Es waren Scouts des FC Southampton, des größten Klubs der Stadt. Sie brachten Musiala in deren Nachwuchsabteilung und lösten somit seine schon jetzt beachtliche Fußballerkarriere aus, die mit Musialas Bundesligadebüt Mitte Juni einen vorläufigen Höhepunkt fand. Im Alter von 17 Jahren und 115 Tagen wurde er beim 3:1-Sieg des FC Bayern gegen den SC Freiburg eingewechselt und löste somit Pierre-Emile Höjbjerg als jüngsten Bundesligaspieler der Klubgeschichte ab.

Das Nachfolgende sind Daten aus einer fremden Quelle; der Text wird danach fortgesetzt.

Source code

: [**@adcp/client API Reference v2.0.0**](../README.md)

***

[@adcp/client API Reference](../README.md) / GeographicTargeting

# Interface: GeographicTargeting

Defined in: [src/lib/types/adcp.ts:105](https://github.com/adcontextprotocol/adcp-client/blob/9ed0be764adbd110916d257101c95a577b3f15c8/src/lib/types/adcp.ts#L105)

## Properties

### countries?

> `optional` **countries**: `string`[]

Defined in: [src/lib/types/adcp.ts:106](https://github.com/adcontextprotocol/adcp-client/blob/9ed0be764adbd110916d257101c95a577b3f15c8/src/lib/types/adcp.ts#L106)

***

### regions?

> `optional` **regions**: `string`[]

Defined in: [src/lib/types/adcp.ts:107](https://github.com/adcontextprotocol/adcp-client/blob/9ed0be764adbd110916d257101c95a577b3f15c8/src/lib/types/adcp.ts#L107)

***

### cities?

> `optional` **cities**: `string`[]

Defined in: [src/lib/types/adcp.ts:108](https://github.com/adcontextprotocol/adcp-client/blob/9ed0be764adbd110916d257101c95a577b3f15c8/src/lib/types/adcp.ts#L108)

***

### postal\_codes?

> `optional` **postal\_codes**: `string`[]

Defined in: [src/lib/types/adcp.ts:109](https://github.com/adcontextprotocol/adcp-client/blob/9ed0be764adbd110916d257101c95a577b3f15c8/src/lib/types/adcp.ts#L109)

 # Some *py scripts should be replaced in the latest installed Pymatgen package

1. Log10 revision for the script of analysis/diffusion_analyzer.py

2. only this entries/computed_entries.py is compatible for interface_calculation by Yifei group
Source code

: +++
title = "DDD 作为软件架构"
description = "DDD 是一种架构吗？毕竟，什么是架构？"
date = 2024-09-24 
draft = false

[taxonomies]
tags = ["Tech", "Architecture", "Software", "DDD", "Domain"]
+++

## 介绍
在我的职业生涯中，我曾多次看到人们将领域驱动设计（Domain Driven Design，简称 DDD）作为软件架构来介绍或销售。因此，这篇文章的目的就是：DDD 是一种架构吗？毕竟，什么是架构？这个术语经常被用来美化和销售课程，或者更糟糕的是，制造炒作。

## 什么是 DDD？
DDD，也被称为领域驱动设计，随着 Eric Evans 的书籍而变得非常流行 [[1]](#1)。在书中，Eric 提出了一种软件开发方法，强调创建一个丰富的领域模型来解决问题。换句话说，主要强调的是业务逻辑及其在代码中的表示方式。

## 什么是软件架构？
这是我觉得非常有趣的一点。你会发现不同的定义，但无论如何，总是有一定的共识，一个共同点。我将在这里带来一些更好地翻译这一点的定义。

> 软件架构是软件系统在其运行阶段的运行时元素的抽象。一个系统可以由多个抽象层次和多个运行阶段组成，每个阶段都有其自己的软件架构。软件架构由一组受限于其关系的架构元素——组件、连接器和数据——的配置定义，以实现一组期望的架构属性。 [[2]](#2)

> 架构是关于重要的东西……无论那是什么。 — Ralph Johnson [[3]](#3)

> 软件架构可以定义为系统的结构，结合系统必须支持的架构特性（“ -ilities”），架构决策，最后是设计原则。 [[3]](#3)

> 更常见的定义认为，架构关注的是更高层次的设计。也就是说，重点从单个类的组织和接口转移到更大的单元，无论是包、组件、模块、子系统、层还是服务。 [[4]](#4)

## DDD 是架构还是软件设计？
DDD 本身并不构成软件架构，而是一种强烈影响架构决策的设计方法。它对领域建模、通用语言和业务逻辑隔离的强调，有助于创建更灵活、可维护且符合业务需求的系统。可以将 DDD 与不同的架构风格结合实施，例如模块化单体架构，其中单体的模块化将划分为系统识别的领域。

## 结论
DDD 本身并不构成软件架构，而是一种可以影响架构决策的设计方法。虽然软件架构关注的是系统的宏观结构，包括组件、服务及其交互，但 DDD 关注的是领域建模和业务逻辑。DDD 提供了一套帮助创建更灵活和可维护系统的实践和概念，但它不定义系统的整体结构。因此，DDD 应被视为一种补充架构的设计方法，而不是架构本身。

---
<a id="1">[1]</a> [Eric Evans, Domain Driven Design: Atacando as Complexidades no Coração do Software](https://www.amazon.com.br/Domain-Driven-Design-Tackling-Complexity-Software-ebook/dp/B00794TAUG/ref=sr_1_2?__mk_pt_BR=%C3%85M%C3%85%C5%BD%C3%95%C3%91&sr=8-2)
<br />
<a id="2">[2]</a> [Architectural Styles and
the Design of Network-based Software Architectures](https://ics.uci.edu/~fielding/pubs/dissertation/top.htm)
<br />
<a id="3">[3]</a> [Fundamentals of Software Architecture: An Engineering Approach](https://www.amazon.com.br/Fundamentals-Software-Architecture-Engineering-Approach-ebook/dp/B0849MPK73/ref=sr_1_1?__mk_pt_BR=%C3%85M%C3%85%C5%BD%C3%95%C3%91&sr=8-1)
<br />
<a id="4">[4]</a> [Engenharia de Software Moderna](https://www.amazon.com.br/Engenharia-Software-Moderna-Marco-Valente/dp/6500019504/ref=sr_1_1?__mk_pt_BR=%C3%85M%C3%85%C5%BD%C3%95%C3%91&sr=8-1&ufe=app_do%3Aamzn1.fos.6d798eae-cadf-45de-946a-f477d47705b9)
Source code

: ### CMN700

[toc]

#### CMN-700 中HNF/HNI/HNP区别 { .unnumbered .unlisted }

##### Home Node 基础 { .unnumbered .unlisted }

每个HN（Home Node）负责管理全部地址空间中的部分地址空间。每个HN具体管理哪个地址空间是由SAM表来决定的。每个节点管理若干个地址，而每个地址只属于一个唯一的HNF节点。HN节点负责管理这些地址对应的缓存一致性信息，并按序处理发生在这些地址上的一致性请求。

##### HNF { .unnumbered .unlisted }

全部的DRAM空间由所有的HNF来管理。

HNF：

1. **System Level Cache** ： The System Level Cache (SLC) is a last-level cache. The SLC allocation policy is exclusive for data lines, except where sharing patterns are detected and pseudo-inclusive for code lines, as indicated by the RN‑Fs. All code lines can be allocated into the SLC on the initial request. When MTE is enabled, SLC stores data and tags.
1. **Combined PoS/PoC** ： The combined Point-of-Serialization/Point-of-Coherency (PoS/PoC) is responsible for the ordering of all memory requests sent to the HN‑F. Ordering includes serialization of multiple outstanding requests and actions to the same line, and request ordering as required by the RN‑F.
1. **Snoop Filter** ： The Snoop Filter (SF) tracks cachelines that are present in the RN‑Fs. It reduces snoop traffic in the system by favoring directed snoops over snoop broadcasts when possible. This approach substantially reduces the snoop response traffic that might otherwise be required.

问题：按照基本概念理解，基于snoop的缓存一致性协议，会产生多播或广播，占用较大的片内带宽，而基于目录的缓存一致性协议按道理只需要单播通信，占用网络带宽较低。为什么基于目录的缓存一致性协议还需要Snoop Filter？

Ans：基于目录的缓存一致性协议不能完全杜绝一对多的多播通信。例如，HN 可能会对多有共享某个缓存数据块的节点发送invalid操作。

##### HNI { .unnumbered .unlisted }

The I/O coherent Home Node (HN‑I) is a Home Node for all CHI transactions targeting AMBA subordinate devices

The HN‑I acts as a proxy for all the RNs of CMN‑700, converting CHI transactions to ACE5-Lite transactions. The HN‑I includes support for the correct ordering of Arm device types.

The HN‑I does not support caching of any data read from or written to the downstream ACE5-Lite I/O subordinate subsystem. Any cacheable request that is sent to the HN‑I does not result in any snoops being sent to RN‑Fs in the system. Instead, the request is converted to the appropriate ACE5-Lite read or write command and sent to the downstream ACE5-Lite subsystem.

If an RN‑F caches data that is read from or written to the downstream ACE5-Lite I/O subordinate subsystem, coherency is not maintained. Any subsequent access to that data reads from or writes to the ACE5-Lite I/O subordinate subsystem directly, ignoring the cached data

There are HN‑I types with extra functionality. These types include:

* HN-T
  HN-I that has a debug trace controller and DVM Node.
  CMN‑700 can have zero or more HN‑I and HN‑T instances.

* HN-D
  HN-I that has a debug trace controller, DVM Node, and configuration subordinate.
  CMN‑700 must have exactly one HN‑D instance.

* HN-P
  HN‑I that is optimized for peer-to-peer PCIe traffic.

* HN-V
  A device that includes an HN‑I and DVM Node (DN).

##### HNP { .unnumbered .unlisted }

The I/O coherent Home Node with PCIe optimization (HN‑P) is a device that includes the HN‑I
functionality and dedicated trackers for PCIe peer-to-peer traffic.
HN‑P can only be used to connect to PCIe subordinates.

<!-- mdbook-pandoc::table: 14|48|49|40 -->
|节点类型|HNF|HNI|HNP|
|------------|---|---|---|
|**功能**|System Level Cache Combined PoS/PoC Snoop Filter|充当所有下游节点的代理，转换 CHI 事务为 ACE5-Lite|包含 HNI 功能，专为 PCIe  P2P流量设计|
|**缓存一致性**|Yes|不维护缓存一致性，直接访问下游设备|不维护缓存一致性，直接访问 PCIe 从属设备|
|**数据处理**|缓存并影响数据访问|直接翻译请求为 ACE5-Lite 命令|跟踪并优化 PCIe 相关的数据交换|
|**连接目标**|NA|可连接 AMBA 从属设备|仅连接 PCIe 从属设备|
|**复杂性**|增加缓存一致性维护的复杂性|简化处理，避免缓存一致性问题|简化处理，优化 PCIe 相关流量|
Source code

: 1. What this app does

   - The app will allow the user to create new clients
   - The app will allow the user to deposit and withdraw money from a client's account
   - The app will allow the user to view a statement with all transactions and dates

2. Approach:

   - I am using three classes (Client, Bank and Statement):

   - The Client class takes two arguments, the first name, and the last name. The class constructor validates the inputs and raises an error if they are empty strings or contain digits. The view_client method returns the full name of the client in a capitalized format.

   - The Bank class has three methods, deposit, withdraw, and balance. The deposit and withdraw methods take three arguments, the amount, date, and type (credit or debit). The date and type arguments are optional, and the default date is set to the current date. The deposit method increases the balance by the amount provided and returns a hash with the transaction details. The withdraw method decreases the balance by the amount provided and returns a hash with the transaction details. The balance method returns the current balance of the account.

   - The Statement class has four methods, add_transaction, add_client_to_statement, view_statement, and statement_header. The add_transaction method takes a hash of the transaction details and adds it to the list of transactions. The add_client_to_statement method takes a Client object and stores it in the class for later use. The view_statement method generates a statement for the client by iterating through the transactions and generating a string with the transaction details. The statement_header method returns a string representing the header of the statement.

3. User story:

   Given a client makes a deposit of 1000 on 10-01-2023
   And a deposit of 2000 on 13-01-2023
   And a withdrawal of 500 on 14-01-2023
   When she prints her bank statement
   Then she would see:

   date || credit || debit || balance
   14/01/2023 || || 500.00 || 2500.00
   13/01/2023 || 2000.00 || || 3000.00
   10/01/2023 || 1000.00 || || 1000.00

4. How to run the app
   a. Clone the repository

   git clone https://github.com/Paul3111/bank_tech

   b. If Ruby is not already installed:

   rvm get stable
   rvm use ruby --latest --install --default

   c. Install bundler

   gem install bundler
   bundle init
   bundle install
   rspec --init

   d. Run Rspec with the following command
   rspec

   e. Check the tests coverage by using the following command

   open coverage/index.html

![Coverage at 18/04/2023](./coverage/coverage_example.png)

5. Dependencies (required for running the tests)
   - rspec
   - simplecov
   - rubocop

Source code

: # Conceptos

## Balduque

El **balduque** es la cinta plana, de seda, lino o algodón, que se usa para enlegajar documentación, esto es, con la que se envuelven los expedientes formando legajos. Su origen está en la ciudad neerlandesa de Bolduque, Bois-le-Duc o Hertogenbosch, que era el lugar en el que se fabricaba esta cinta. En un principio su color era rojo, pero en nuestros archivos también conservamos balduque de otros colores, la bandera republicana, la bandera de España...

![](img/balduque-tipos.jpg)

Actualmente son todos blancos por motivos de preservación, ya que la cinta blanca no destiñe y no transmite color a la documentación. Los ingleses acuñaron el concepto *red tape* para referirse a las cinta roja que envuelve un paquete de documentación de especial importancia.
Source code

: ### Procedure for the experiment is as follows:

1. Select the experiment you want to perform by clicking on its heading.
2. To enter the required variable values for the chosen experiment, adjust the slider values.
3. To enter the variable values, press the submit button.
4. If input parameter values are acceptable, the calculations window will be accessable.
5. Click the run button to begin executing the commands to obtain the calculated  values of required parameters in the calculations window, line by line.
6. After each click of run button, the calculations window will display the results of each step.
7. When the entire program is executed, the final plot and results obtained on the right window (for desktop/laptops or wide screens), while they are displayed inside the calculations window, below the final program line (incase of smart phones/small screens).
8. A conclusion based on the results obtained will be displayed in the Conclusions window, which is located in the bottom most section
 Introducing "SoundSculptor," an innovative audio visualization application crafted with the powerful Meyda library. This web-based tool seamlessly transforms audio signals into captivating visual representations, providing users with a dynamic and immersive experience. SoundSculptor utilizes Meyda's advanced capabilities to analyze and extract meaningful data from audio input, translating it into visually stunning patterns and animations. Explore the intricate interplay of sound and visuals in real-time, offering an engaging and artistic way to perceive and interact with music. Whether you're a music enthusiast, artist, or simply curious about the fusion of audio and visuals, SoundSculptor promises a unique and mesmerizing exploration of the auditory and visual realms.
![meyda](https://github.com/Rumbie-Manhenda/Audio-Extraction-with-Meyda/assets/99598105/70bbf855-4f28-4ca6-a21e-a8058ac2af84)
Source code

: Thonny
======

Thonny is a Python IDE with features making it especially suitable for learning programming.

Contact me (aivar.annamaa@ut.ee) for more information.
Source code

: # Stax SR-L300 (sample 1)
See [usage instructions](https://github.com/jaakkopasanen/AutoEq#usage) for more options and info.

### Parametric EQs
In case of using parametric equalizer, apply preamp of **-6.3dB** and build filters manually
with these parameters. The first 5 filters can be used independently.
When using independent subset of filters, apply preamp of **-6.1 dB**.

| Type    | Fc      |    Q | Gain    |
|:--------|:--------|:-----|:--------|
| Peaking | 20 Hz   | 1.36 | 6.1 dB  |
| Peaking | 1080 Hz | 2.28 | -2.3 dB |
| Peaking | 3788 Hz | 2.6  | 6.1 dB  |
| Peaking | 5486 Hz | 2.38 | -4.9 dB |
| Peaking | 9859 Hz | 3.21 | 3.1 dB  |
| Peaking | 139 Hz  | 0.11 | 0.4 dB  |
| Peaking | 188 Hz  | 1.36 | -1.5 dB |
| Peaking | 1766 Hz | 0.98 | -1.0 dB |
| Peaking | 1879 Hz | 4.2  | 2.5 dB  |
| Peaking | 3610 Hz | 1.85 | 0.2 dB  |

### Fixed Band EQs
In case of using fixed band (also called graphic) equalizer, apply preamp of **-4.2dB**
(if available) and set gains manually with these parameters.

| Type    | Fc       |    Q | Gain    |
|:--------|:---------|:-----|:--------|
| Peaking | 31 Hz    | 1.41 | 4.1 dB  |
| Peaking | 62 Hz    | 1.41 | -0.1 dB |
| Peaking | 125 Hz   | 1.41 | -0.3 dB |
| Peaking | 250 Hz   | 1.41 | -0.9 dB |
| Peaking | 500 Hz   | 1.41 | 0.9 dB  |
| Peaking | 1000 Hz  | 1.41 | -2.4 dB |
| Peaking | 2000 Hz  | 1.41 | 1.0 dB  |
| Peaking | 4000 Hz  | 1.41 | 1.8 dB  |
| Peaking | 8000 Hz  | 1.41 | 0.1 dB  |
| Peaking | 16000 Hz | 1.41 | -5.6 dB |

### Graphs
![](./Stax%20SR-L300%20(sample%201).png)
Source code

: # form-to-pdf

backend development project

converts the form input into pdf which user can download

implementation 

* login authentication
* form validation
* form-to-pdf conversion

Für den frühreifen Musiala war das nichts Neues. Er ist es gewohnt, der Jüngste zu sein.
Musialas Weg aus Fulda zum FC Chelsea
Geboren in Stuttgart, wuchs Musiala im hessischen Fulda auf, wo er beim örtlichen TSV Lehnerz immer eine Altersklasse über seiner eigenen spielte. Eigentlich hätte das nach dem Auslandssemester seiner Mutter so weitergehen sollen, aber da hatten der FC Chelsea und der FC Arsenal etwas dagegen. Beiden Klubs war Musiala in der Southampton-Jugend aufgefallen, beide wollten ihn verpflichten.
Musiala entschied sich für Chelsea und so wurde aus einem Auslandssemester seiner Mutter ein fester Lebensmittelpunkt, die Familie übersiedelte nach London. In seinem ersten Spiel für Chelsea schoss er vier Tore, mit 13 spielte er für die englische U15-Nationalmannschaft, mit 15 in der U18 Premier League und dann absolviere er zwei Spiele für die deutsche U16- Nationalmannschaft.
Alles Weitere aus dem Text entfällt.